YOUR ASSIGNMENT
Repeat nothing but the lines below running from the one containing "An administrator will" to the one containing "Run npm start to launch the game.</br>". Keep both end lines.

DATA EXTRACT
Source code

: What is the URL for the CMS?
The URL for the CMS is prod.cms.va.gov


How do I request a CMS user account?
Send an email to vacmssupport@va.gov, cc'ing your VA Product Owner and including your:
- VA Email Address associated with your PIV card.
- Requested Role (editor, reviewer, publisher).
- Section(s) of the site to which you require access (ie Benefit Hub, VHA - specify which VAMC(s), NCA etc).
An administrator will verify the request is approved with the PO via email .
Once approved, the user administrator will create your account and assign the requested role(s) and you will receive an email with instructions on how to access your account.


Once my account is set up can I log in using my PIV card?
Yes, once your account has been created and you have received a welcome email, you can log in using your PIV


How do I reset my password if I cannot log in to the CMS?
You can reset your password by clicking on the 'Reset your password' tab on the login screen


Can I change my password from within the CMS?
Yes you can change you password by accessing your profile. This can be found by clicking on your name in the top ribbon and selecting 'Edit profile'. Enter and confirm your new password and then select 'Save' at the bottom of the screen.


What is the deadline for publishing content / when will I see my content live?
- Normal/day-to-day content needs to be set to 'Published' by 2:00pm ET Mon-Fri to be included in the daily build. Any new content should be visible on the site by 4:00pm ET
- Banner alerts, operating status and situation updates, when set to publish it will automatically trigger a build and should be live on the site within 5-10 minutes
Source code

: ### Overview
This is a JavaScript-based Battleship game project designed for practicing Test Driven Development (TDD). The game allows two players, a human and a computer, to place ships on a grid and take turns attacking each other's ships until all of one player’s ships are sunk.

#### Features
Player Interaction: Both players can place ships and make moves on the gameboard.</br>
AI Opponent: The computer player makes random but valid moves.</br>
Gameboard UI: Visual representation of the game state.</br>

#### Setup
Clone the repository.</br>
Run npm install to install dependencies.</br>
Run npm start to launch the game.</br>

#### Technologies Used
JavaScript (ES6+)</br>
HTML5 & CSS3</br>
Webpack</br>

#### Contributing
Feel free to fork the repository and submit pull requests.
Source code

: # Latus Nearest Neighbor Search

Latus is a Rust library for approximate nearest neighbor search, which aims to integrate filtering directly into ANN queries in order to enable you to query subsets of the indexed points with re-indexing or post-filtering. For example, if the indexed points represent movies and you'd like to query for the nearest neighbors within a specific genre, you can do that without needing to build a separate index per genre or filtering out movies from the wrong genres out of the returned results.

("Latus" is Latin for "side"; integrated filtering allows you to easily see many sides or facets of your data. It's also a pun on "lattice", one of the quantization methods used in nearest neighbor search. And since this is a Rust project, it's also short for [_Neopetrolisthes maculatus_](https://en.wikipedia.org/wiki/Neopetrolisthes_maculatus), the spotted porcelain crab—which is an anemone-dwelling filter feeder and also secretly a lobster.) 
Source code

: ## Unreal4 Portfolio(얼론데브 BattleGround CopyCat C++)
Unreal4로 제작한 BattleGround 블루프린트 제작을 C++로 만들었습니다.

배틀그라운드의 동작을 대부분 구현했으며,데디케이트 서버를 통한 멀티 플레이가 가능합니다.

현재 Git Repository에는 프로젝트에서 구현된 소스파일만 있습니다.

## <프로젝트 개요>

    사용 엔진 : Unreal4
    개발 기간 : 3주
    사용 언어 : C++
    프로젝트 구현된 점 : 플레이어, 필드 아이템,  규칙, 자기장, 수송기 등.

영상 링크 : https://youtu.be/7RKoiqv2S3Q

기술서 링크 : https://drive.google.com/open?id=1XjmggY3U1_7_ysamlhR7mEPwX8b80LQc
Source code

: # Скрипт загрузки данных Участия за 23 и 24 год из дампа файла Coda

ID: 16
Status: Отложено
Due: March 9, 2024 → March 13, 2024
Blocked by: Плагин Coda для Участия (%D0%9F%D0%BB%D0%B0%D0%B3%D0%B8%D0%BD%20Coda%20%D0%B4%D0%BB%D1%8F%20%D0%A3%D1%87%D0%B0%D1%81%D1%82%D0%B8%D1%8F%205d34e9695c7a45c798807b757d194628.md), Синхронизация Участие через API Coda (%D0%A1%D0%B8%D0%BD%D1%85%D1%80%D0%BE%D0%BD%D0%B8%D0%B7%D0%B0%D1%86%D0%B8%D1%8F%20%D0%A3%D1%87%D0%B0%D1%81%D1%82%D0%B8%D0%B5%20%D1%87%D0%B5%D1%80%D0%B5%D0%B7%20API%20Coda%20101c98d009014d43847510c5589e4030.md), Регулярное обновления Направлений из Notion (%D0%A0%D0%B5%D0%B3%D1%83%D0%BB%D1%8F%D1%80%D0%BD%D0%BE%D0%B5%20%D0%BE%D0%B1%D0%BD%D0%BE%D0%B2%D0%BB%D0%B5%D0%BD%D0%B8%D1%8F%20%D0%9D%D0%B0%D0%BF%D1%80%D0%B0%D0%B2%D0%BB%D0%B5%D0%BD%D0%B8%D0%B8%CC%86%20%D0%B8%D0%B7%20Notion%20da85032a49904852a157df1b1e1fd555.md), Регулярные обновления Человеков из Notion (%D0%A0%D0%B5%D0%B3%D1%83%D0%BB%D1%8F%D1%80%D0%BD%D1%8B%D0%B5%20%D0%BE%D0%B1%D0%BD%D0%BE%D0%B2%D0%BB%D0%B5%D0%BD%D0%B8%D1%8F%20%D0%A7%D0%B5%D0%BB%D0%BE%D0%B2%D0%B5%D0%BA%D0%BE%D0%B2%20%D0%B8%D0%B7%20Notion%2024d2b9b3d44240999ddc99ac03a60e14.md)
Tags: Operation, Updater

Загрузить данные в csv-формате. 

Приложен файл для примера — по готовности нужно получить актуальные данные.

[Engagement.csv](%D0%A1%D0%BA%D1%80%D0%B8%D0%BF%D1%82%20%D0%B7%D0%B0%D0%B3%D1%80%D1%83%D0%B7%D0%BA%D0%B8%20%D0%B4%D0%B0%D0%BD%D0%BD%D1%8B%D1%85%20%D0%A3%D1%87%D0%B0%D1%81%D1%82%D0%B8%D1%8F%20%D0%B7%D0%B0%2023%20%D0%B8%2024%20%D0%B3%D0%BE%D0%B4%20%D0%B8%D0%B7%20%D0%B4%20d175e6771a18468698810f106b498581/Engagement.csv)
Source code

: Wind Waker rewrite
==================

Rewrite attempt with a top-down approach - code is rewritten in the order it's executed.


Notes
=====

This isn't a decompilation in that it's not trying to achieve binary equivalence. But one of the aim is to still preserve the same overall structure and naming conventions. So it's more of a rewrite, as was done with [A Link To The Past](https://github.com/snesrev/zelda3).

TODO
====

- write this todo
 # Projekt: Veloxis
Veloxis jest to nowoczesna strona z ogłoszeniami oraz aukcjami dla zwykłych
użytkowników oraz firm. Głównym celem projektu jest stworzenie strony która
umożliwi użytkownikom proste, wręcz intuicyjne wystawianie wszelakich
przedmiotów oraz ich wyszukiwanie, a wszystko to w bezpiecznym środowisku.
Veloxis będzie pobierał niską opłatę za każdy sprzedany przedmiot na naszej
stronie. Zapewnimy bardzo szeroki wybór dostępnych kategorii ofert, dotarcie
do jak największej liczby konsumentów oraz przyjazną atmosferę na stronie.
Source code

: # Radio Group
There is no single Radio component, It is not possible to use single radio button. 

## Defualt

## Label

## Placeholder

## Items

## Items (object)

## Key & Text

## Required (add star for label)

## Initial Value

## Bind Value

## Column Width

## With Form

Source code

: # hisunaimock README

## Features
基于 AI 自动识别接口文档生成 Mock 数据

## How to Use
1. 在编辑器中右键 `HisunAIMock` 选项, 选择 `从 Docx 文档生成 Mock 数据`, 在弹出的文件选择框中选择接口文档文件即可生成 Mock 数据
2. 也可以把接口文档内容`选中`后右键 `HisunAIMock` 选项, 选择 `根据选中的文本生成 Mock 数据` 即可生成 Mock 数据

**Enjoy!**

RESULT FOR THIS TASK
An administrator will verify the request is approved with the PO via email .
Once approved, the user administrator will create your account and assign the requested role(s) and you will receive an email with instructions on how to access your account.


Once my account is set up can I log in using my PIV card?
Yes, once your account has been created and you have received a welcome email, you can log in using your PIV


How do I reset my password if I cannot log in to the CMS?
You can reset your password by clicking on the 'Reset your password' tab on the login screen


Can I change my password from within the CMS?
Yes you can change you password by accessing your profile. This can be found by clicking on your name in the top ribbon and selecting 'Edit profile'. Enter and confirm your new password and then select 'Save' at the bottom of the screen.


What is the deadline for publishing content / when will I see my content live?
- Normal/day-to-day content needs to be set to 'Published' by 2:00pm ET Mon-Fri to be included in the daily build. Any new content should be visible on the site by 4:00pm ET
- Banner alerts, operating status and situation updates, when set to publish it will automatically trigger a build and should be live on the site within 5-10 minutes
Source code

: ### Overview
This is a JavaScript-based Battleship game project designed for practicing Test Driven Development (TDD). The game allows two players, a human and a computer, to place ships on a grid and take turns attacking each other's ships until all of one player’s ships are sunk.

#### Features
Player Interaction: Both players can place ships and make moves on the gameboard.</br>
AI Opponent: The computer player makes random but valid moves.</br>
Gameboard UI: Visual representation of the game state.</br>

#### Setup
Clone the repository.</br>
Run npm install to install dependencies.</br>
Run npm start to launch the game.</br>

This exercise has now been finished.